▶ **DATA LISTING**

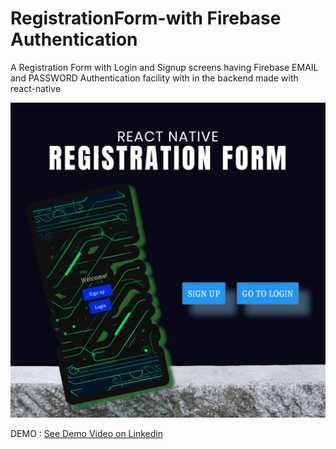 # RegistrationForm-with Firebase Authentication

A Registration Form with Login and Signup screens having Firebase EMAIL and PASSWORD Authentication facility with in the backend made with react-native 

![Local Image](./img/cover.png)

DEMO :
[See Demo Video on Linkedin]([url](https://www.linkedin.com/posts/muhammad-maaz-9b134a251_reactnative-firebase-appdevelopment-activity-7086650779075321859-MQk2?utm_source=share&utm_medium=member_desktop)https://www.linkedin.com/posts/muhammad-maaz-9b134a251_reactnative-firebase-appdevelopment-activity-7086650779075321859-MQk2?utm_source=share&utm_medium=member_desktop)


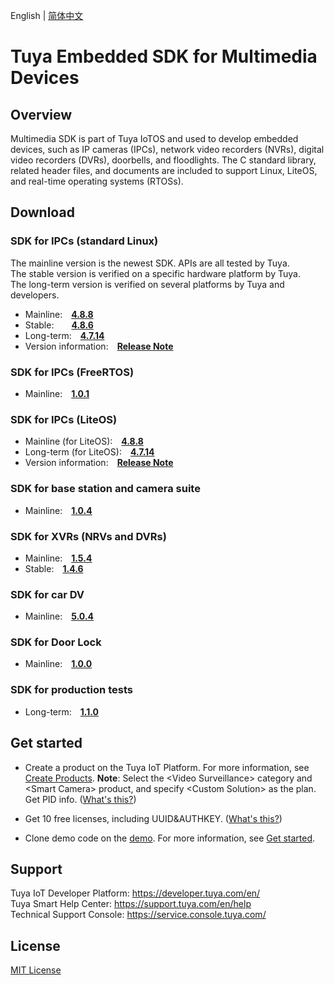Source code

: English | [简体中文](./README_zh-CN.md)

# Tuya Embedded SDK for Multimedia Devices

## Overview
Multimedia SDK is part of Tuya IoTOS and used to develop embedded devices, such as IP cameras (IPCs), network video recorders (NVRs), digital video recorders (DVRs), doorbells, and floodlights. The C standard library, related header files, and documents are included to support Linux, LiteOS, and real-time operating systems (RTOSs).

## Download

### SDK for IPCs (standard Linux)
The mainline version is the newest SDK. APIs are all tested by Tuya.<br>
The stable version is verified on a specific hardware platform by Tuya.<br>
The long-term version is verified on several platforms by Tuya and developers.

* Mainline:&emsp;**[4.8.8](./Linux/dowload_list_linux_4.8.8.md)**
* Stable:&emsp;&emsp;**[4.8.6](./Linux/dowload_list_linux_4.8.6.md)**
* Long-term:&emsp;**[4.7.14](./Linux/dowload_list_linux_4.7.14.md)**
* Version information:&emsp;**[Release Note](./Linux/release_note.md)**

### SDK for IPCs (FreeRTOS)
* Mainline:&emsp;**[1.0.1](./RTOS/dowload_list_rtos.md)**

### SDK for IPCs (LiteOS)
* Mainline (for LiteOS):&emsp;**[4.8.8](./LiteOS/dowload_list_liteos_4.8.8.md)**
* Long-term (for LiteOS):&emsp;**[4.7.14](./LiteOS/dowload_list_liteos_4.7.14.md)**
* Version information:&emsp;**[Release Note](./LiteOS/release_note.md)**

### SDK for base station and **camera suite**
* Mainline:&emsp;**[1.0.4](./Base-station&Camera-Suit/download_list_kit.md)**

### SDK for XVRs (NRVs and DVRs)
* Mainline:&emsp;**[1.5.4](./XVR/download_list_1.5.4.md)**
* Stable:&emsp;**[1.4.6](./XVR/download_list_1.4.6.md)**

### SDK for car DV
* Mainline:&emsp;**[5.0.4](./Car-DV/download_list_5.0.4.md)**

### SDK for Door Lock
* Mainline:&emsp;**[1.0.0](./Door-Lock/doorlock_sdk_release.md)**

### SDK for production tests
* Long-term:&emsp;**[1.1.0](./fac/dowload_list_fac_1.1.0.md)**

## Get started

* Create a product on the Tuya IoT Platform. For more information, see [Create Products](https://developer.tuya.com/en/docs/iot/configure-in-platform/create-product/create-product?id=K914jp1ijtsfe).
**Note**: Select the \<Video Surveillance\> category and \<Smart Camera\> product, and specify \<Custom Solution\> as the plan. Get PID info. ([What's this?](https://github.com/tuya/tuya-iotos-embeded-sdk-multimedia/wiki/What-is#what-is-pid))

* Get 10 free licenses, including UUID&AUTHKEY. ([What's this?](https://github.com/tuya/tuya-iotos-embeded-sdk-multimedia/wiki/What-is#what-is-uuid--authkey))

* Clone demo code on the [demo](https://github.com/tuya/tuya-iotos-embeded-multimedia-demo). For more information, see [Get started](https://github.com/tuya/tuya-iotos-embeded-multimedia-demo#get-started).


## Support

Tuya IoT Developer Platform: https://developer.tuya.com/en/ <br>
Tuya Smart Help Center: https://support.tuya.com/en/help <br>
Technical Support Console: https://service.console.tuya.com/

## License
[MIT License](./LICENSE)
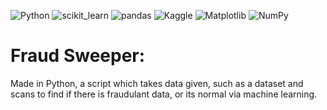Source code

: ![Python](https://img.shields.io/badge/python-3670A0?style=for-the-badge&logo=python&logoColor=ffdd54) ![scikit_learn](https://img.shields.io/badge/Scikit_learn-F7931E?style=for-the-badge&logo=scikit-learn&logoColor=white) ![pandas](https://img.shields.io/badge/pandas-150458?style=for-the-badge&logo=pandas&logoColor=white) ![Kaggle](https://img.shields.io/badge/Kaggle-035a7d?style=for-the-badge&logo=kaggle&logoColor=white) ![Matplotlib](https://img.shields.io/badge/Matplotlib-%23ffffff.svg?style=for-the-badge&logo=Matplotlib&logoColor=black) ![NumPy](https://img.shields.io/badge/numpy-%23013243.svg?style=for-the-badge&logo=numpy&logoColor=white) 
# Fraud Sweeper:
Made in Python, a script which takes data given, such as a dataset and scans to find if there is fraudulant data, or its normal via machine learning.

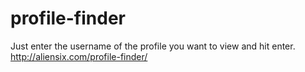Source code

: # profile-finder
Just enter the username of the profile you want to view and hit enter.
http://aliensix.com/profile-finder/
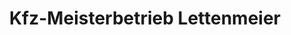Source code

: ---
title: "Kfz-Meisterbetrieb Lettenmeier"
url: /alerheim/kfz-meisterbetrieb-lettenmeier/
shop: Autowerkstatt
---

▶ **YOUR OBJECTIVE**
Reproduce the entries above exactly, though not their pictures.

▶ **SOLUTION FOR THIS TASK**
 # RegistrationForm-with Firebase Authentication

A Registration Form with Login and Signup screens having Firebase EMAIL and PASSWORD Authentication facility with in the backend made with react-native 

![Local Image](./img/cover.png)

DEMO :
[See Demo Video on Linkedin]([url](https://www.linkedin.com/posts/muhammad-maaz-9b134a251_reactnative-firebase-appdevelopment-activity-7086650779075321859-MQk2?utm_source=share&utm_medium=member_desktop)https://www.linkedin.com/posts/muhammad-maaz-9b134a251_reactnative-firebase-appdevelopment-activity-7086650779075321859-MQk2?utm_source=share&utm_medium=member_desktop)


Source code

: English | [简体中文](./README_zh-CN.md)

# Tuya Embedded SDK for Multimedia Devices

## Overview
Multimedia SDK is part of Tuya IoTOS and used to develop embedded devices, such as IP cameras (IPCs), network video recorders (NVRs), digital video recorders (DVRs), doorbells, and floodlights. The C standard library, related header files, and documents are included to support Linux, LiteOS, and real-time operating systems (RTOSs).

## Download

### SDK for IPCs (standard Linux)
The mainline version is the newest SDK. APIs are all tested by Tuya.<br>
The stable version is verified on a specific hardware platform by Tuya.<br>
The long-term version is verified on several platforms by Tuya and developers.

* Mainline:&emsp;**[4.8.8](./Linux/dowload_list_linux_4.8.8.md)**
* Stable:&emsp;&emsp;**[4.8.6](./Linux/dowload_list_linux_4.8.6.md)**
* Long-term:&emsp;**[4.7.14](./Linux/dowload_list_linux_4.7.14.md)**
* Version information:&emsp;**[Release Note](./Linux/release_note.md)**

### SDK for IPCs (FreeRTOS)
* Mainline:&emsp;**[1.0.1](./RTOS/dowload_list_rtos.md)**

### SDK for IPCs (LiteOS)
* Mainline (for LiteOS):&emsp;**[4.8.8](./LiteOS/dowload_list_liteos_4.8.8.md)**
* Long-term (for LiteOS):&emsp;**[4.7.14](./LiteOS/dowload_list_liteos_4.7.14.md)**
* Version information:&emsp;**[Release Note](./LiteOS/release_note.md)**

### SDK for base station and **camera suite**
* Mainline:&emsp;**[1.0.4](./Base-station&Camera-Suit/download_list_kit.md)**

### SDK for XVRs (NRVs and DVRs)
* Mainline:&emsp;**[1.5.4](./XVR/download_list_1.5.4.md)**
* Stable:&emsp;**[1.4.6](./XVR/download_list_1.4.6.md)**

### SDK for car DV
* Mainline:&emsp;**[5.0.4](./Car-DV/download_list_5.0.4.md)**

### SDK for Door Lock
* Mainline:&emsp;**[1.0.0](./Door-Lock/doorlock_sdk_release.md)**

### SDK for production tests
* Long-term:&emsp;**[1.1.0](./fac/dowload_list_fac_1.1.0.md)**

## Get started

* Create a product on the Tuya IoT Platform. For more information, see [Create Products](https://developer.tuya.com/en/docs/iot/configure-in-platform/create-product/create-product?id=K914jp1ijtsfe).
**Note**: Select the \<Video Surveillance\> category and \<Smart Camera\> product, and specify \<Custom Solution\> as the plan. Get PID info. ([What's this?](https://github.com/tuya/tuya-iotos-embeded-sdk-multimedia/wiki/What-is#what-is-pid))

* Get 10 free licenses, including UUID&AUTHKEY. ([What's this?](https://github.com/tuya/tuya-iotos-embeded-sdk-multimedia/wiki/What-is#what-is-uuid--authkey))

* Clone demo code on the [demo](https://github.com/tuya/tuya-iotos-embeded-multimedia-demo). For more information, see [Get started](https://github.com/tuya/tuya-iotos-embeded-multimedia-demo#get-started).


## Support

Tuya IoT Developer Platform: https://developer.tuya.com/en/ <br>
Tuya Smart Help Center: https://support.tuya.com/en/help <br>
Technical Support Console: https://service.console.tuya.com/

## License
[MIT License](./LICENSE)
Source code

: ![Python](https://img.shields.io/badge/python-3670A0?style=for-the-badge&logo=python&logoColor=ffdd54) ![scikit_learn](https://img.shields.io/badge/Scikit_learn-F7931E?style=for-the-badge&logo=scikit-learn&logoColor=white) ![pandas](https://img.shields.io/badge/pandas-150458?style=for-the-badge&logo=pandas&logoColor=white) ![Kaggle](https://img.shields.io/badge/Kaggle-035a7d?style=for-the-badge&logo=kaggle&logoColor=white) ![Matplotlib](https://img.shields.io/badge/Matplotlib-%23ffffff.svg?style=for-the-badge&logo=Matplotlib&logoColor=black) ![NumPy](https://img.shields.io/badge/numpy-%23013243.svg?style=for-the-badge&logo=numpy&logoColor=white) 
# Fraud Sweeper:
Made in Python, a script which takes data given, such as a dataset and scans to find if there is fraudulant data, or its normal via machine learning.

Source code

: # profile-finder
Just enter the username of the profile you want to view and hit enter.
http://aliensix.com/profile-finder/
Source code

: ---
title: "Kfz-Meisterbetrieb Lettenmeier"
url: /alerheim/kfz-meisterbetrieb-lettenmeier/
shop: Autowerkstatt
---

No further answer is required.